From the records, pick out and copy each line containing "プレスリリース".

Dataset entries ▸
=== Begin Enclosure ===
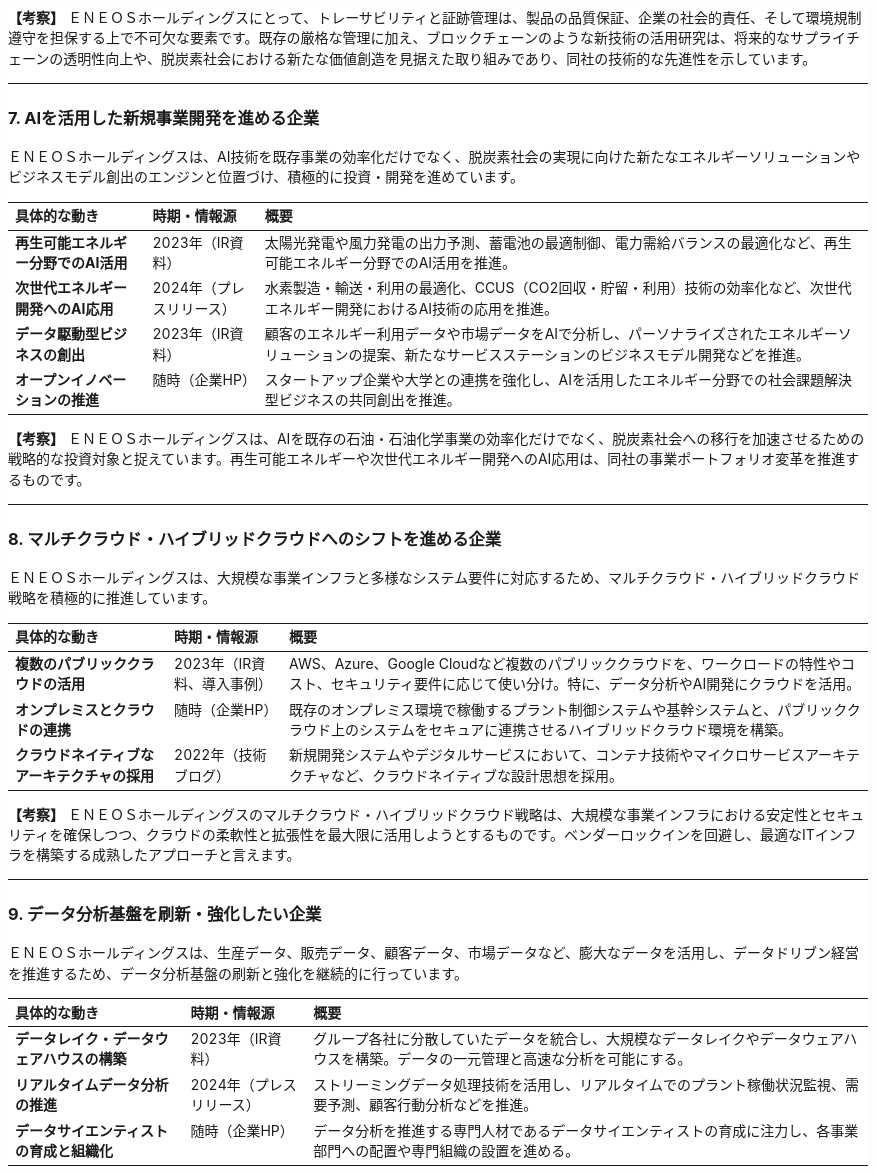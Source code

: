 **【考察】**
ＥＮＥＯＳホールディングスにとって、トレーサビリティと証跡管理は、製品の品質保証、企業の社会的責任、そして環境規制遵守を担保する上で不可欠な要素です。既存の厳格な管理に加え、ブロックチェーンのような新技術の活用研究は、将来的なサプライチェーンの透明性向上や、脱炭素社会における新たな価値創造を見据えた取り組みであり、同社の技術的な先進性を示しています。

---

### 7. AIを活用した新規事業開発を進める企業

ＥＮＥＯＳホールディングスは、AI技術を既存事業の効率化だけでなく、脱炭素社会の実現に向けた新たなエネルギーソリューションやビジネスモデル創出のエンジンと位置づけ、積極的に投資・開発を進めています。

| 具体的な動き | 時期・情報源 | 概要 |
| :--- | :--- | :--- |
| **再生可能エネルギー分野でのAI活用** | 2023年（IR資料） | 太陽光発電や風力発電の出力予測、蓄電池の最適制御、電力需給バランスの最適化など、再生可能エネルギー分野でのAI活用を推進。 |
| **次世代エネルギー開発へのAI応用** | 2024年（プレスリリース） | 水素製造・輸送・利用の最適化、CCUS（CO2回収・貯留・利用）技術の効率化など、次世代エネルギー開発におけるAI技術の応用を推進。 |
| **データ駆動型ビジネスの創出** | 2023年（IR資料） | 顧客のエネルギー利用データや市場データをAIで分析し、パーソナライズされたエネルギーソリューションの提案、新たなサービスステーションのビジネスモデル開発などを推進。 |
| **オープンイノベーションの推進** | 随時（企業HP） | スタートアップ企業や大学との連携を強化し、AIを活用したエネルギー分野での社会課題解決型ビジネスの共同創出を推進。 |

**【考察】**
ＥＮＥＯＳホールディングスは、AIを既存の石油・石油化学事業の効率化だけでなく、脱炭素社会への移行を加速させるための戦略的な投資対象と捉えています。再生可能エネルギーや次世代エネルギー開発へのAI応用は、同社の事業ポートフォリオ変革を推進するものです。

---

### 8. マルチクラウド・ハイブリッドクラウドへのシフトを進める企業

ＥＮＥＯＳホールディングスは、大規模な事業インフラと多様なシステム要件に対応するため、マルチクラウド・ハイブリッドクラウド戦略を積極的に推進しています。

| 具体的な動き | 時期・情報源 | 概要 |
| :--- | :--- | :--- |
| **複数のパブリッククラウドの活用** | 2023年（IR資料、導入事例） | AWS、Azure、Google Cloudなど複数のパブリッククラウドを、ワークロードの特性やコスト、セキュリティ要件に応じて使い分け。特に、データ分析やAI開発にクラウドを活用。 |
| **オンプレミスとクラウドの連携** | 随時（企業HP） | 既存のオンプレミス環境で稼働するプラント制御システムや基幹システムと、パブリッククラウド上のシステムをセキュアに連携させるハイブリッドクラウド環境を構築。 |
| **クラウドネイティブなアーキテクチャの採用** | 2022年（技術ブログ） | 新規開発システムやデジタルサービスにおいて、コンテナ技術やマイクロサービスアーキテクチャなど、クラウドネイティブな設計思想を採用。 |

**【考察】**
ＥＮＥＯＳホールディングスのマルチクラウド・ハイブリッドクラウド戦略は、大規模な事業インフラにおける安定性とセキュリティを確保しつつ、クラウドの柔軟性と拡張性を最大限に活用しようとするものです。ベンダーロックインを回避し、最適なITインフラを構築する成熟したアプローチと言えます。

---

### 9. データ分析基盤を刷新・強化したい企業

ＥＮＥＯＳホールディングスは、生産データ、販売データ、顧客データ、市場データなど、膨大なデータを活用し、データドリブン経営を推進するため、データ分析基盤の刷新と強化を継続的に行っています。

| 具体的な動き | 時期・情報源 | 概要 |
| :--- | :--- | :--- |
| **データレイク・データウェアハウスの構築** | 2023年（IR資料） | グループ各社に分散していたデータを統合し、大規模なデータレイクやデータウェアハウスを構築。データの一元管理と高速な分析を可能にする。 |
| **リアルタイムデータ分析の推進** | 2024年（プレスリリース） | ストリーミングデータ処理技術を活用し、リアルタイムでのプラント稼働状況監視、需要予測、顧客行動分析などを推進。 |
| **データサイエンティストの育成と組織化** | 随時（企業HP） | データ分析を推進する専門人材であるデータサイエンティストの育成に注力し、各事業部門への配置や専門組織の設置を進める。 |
=== End Enclosure ===
Completed exercise ▸
| **次世代エネルギー開発へのAI応用** | 2024年（プレスリリース） | 水素製造・輸送・利用の最適化、CCUS（CO2回収・貯留・利用）技術の効率化など、次世代エネルギー開発におけるAI技術の応用を推進。 |
| **リアルタイムデータ分析の推進** | 2024年（プレスリリース） | ストリーミングデータ処理技術を活用し、リアルタイムでのプラント稼働状況監視、需要予測、顧客行動分析などを推進。 |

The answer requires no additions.